I’m a mathematician, a theologian, and a health coach. On the bad days, that combination makes me feel like I don’t really know what I’m doing or where I belong. But on the good days — the better ones — I get to just be myself. I get to think about the things I actually want to think about, and that’s genuinely pleasurable. As I’ve been exploring Writing About My Point of View, I keep coming back to the idea that this strange mix isn’t a liability. It’s the whole point.
Being multidisciplinary is a good conversation starter. People get curious when you cross categories they assumed were separate. That’s what draws me to why you should write like a thought leader — the idea that your specificity is what makes you worth reading, not your comprehensiveness. I think one of the biggest misconceptions about thought leadership is that you have to know everything. You don’t. You just have to know what you actually think, and be willing to say it. That’s harder than it sounds, and it’s what I’m still working on through The F.A.T. Formula for Thought Leadership- A Personal Reflection.
What I find useful is thinking about it the way ABBA accidentally became glam rock — you mix up different categories and you get something fun and interesting that didn’t exist before.

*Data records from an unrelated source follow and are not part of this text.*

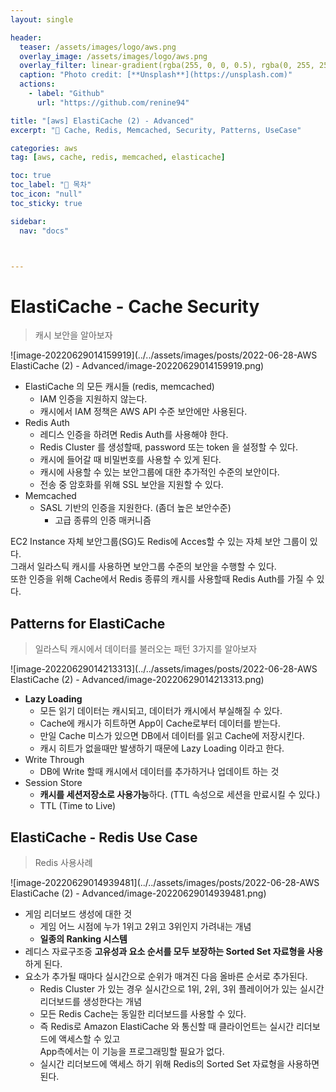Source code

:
 ```yaml
---
layout: single

header:
  teaser: /assets/images/logo/aws.png
  overlay_image: /assets/images/logo/aws.png
  overlay_filter: linear-gradient(rgba(255, 0, 0, 0.5), rgba(0, 255, 255, 0.5))
  caption: "Photo credit: [**Unsplash**](https://unsplash.com)"
  actions:
    - label: "Github"
      url: "https://github.com/renine94"

title: "[aws] ElastiCache (2) - Advanced"
excerpt: "🚀 Cache, Redis, Memcached, Security, Patterns, UseCase"

categories: aws
tag: [aws, cache, redis, memcached, elasticache]

toc: true
toc_label: "📕 목차"
toc_icon: "null"
toc_sticky: true

sidebar:
  nav: "docs"



---
```


# ElastiCache - Cache Security

> 캐시 보안을 알아보자

![image-20220629014159919](../../assets/images/posts/2022-06-28-AWS ElastiCache (2) - Advanced/image-20220629014159919.png)

- ElastiCache 의 모든 캐시들 (redis, memcached)
  - IAM 인증을 지원하지 않는다.
  - 캐시에서 IAM 정책은 AWS API 수준 보안에만 사용된다.
- Redis Auth
  - 레디스 인증을 하려면 Redis Auth를 사용해야 한다.
  - Redis Cluster 를 생성할때, password 또는 token 을 설정할 수 있다.
  - 캐시에 들어갈 때 비밀번호를 사용할 수 있게 된다.
  - 캐시에 사용할 수 있는 보안그룹에 대한 추가적인 수준의 보안이다.
  - 전송 중 암호화를 위해 SSL 보안을 지원할 수 있다.
- Memcached
  - SASL 기반의 인증을 지원한다. (좀더 높은 보안수준)
    - 고급 종류의 인증 매커니즘



EC2 Instance 자체 보안그룹(SG)도 Redis에 Acces할 수 있는 자체 보안 그룹이 있다.<br>그래서 일라스틱 캐시를 사용하면 보안그룹 수준의 보안을 수행할 수 있다.<br>또한 인증을 위해 Cache에서 Redis 종류의 캐시를 사용할때 Redis Auth를 가질 수 있다.



## Patterns for ElastiCache

> 일라스틱 캐시에서 데이터를 불러오는 패턴 3가지를 알아보자

![image-20220629014213313](../../assets/images/posts/2022-06-28-AWS ElastiCache (2) - Advanced/image-20220629014213313.png)

- **Lazy Loading**
  - 모든 읽기 데이터는 캐시되고, 데이터가 캐시에서 부실해질 수 있다.
  - Cache에 캐시가 히트하면 App이 Cache로부터 데이터를 받는다.
  - 만일 Cache 미스가 있으면 DB에서 데이터를 읽고 Cache에 저장시킨다.
  - 캐시 히트가 없을때만 발생하기 때문에 Lazy Loading 이라고 한다.
- Write Through
  - DB에 Write 할때 캐시에서 데이터를 추가하거나 업데이트 하는 것
- Session Store
  - **캐시를 세션저장소로 사용가능**하다. (TTL 속성으로 세션을 만료시킬 수 있다.)
  - TTL (Time to Live)





## ElastiCache - Redis Use Case

> Redis 사용사례

![image-20220629014939481](../../assets/images/posts/2022-06-28-AWS ElastiCache (2) - Advanced/image-20220629014939481.png)

- 게임 리더보드 생성에 대한 것
  - 게임 어느 시점에 누가 1위고 2위고 3위인지 가려내는 개념
  - **일종의 Ranking 시스템**
- 레디스 자료구조중 **고유성과 요소 순서를 모두 보장하는 Sorted Set 자료형을 사용**하게 된다.
- 요소가 추가될 때마다 실시간으로 순위가 매겨진 다음 올바른 순서로 추가된다.
  - Redis Cluster 가 있는 경우 실시간으로 1위, 2위, 3위 플레이어가 있는 실시간 리더보드를 생성한다는 개념
  - 모든 Redis Cache는 동일한 리더보드를 사용할 수 있다.
  - 즉 Redis로 Amazon ElastiCache 와 통신할 때 클라이언트는 실시간 리더보드에 액세스할 수 있고<br>App측에서는 이 기능을 프로그래밍할 필요가 없다.
  - 실시간 리더보드에 액세스 하기 위해 Redis의 Sorted Set 자료형을 사용하면 된다.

That’s not a grand strategy, it’s just what happens when you stop trying to fit in. 6 steps to writing thought leadership content like a pro frames it more methodically, but the underlying move is the same: own the weird combination, and name it clearly enough that other people can find it. I haven’t landed on my three core messages yet, and if I’m honest, I’m not sure what I’d do differently the day I did. I float around a lot, following interesting things.
Maybe that’s okay for now. There’s something in why I want to be a Christian writer that resonates — writing as a way of working out what you actually believe, not just broadcasting conclusions you’ve already reached. I’m somewhere in that process. And Tips on writing articles by Stephen Moore keeps reminding me that the craft itself is part of the thinking. I don’t need to have it all figured out before I start sharing it. I just need to keep going.